Reporter: Asep Munazat Zatnika | Editor: Barratut Taqiyyah Rafie
JAKARTA. Meski banyak ditolak, pemerintah menyatakan tetap akan memungut cukai dari kemasan botol plastik. Rencananya rencana ini akan dibahas di Dewan Perwakilan Rakyat (DPR) sebelum bulan April ini berakhir.
Kepala Badan Kebijakan Fiskal (BKF) Kementerian Keuangan (Kemkeu) Suahasil Nazara mengatakan, pihaknya perlu bertemu DPR untuk berkonsultasi tentang kebijakan cukai baru ini. Sebab penetapan barang kena cukai baru memang harus melalui konsultasi dengan DPR.
Dia mengaku dalam pembahasan internal pemerintah, pengenaan cukai plastik kemasan ini sudah bulat. Apalagi pengenaan cukai kemasan plastik ini mempertimbangkan dua hal, pertama mengendalikan konsumsi plastik yang dianggap membahayakan lingkungan. Kedua, penambahan penerimaan negara.
"Kebijakan itu tidak melihat satu sisi saja," kata Suahasil ke KONTAN, Kamis (21/4).

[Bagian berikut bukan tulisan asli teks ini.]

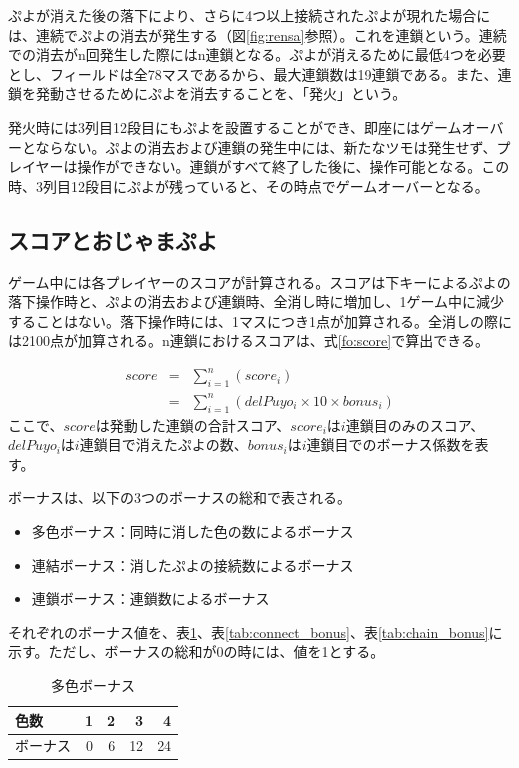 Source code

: \documentclass[12pt]{jarticle}
\begin{document}
ぷよが消えた後の落下により、さらに4つ以上接続されたぷよが現れた場合には、連続でぷよの消去が発生する（図\ref{fig:rensa}参照）。これを連鎖という。連続での消去がn回発生した際にはn連鎖となる。ぷよが消えるために最低4つを必要とし、フィールドは全78マスであるから、最大連鎖数は19連鎖である。また、連鎖を発動させるためにぷよを消去することを、「発火」という。

発火時には3列目12段目にもぷよを設置することができ、即座にはゲームオーバーとならない。ぷよの消去および連鎖の発生中には、新たなツモは発生せず、プレイヤーは操作ができない。連鎖がすべて終了した後に、操作可能となる。この時、3列目12段目にぷよが残っていると、その時点でゲームオーバーとなる。

\subsection{スコアとおじゃまぷよ} \label{score_ojama}
ゲーム中には各プレイヤーのスコアが計算される。スコアは下キーによるぷよの落下操作時と、ぷよの消去および連鎖時、全消し時に増加し、1ゲーム中に減少することはない。落下操作時には、1マスにつき1点が加算される。全消しの際には2100点が加算される。n連鎖におけるスコアは、式\ref{fo:score}で算出できる。

\begin{eqnarray} \label{fo:score}
score & = & \sum_{i=1}^{n}(score_{i}) \nonumber \\
& = & \sum_{i=1}^{n}(delPuyo_{i} \times 10 \times bonus_{i})
\end{eqnarray}
ここで、$score$は発動した連鎖の合計スコア、$score_{i}$は$i$連鎖目のみのスコア、$delPuyo_{i}$は$i$連鎖目で消えたぷよの数、$bonus_{i}$は$i$連鎖目でのボーナス係数を表す。

ボーナスは、以下の3つのボーナスの総和で表される。
\begin{itemize}
\item 多色ボーナス：同時に消した色の数によるボーナス
\item 連結ボーナス：消したぷよの接続数によるボーナス
\item 連鎖ボーナス：連鎖数によるボーナス
\end{itemize}
それぞれのボーナス値を、表\ref{tab:color_bonus}、表\ref{tab:connect_bonus}、表\ref{tab:chain_bonus}に示す。ただし、ボーナスの総和が0の時には、値を1とする。

\begin{table}[htb]
\begin{center}
\caption{多色ボーナス} \label{tab:color_bonus}
\begin{tabular}{|l|r|r|r|r|} \hline
色数 & 1 & 2 & 3 & 4\\ \hline
ボーナス & 0 & 6 & 12 & 24\\ \hline
\end{tabular}
\end{center}
\end{table}
\end{document}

Mengenai berapa besar potensi penerimaan dari kebijakan cukai plastik ini, Suahasil belum berani memberikan angka. Sebab hingga saat ini, pihaknya masih menunggu keputusan final mengenai tarif yang akan dibebankan.
Dalam usulannya ke DPR nanti, pemerintah tidak hanya akan memberlakukan cukai untuk kemasan botol plastik, namun lebih luas yaitu kemasan yang terbuat dari plastik. Pemerintah mengklaim cukai kemasan plastik tidak akan membebani industri, sebab tarifnya tidak terlalu tinggi.
Kepala Bidang Kebijakan Kepabeanan dan Cukai BKF Kemkeu Nasruddin Djoko Surjono mengatakan, tarif cukainya tidak akan lebih dari Rp 200 per botol. Nilai itu di bawah harga plastik di minimarket. Nilai cukai yang rendah ditetapkan agar tidak mematikan industri yang tergantung kemasan plastik.
Sebab kebijakan ini dipastikan bakal memicu kenaikan harga produk yang menggunakan kemasan botol plastik, walau tidak terlalu tinggi. Apalagi permintaan konsumen terhadap plastik inelastis. "Kalau konsumen beralih dari plastik lebih bagus," katanya, Kamis (14/4).
Menurut Nasruddin, kebijakan ini memang bertujuan untuk mengurangi penggunaan kemasan plastik yang merusak lingkungan. Sedangkan dampak terhadap penerimaan negara tidak terlalu besar, di bawah Rp 10 triliun. Kenaikan harga produk diperkirakan akan berdampak pada kenaikan inflasi.
Namun menurut perhitungan BKF, kenaikannya tidak akan besar. Sebab saat ini laju inflasi dari sektor makanan jadi, minuman, rokok dan tembakau hanya sebesar 0,36%. Sektor itu memberi andil terhadap total inflasi hanya sebesar 0,06%.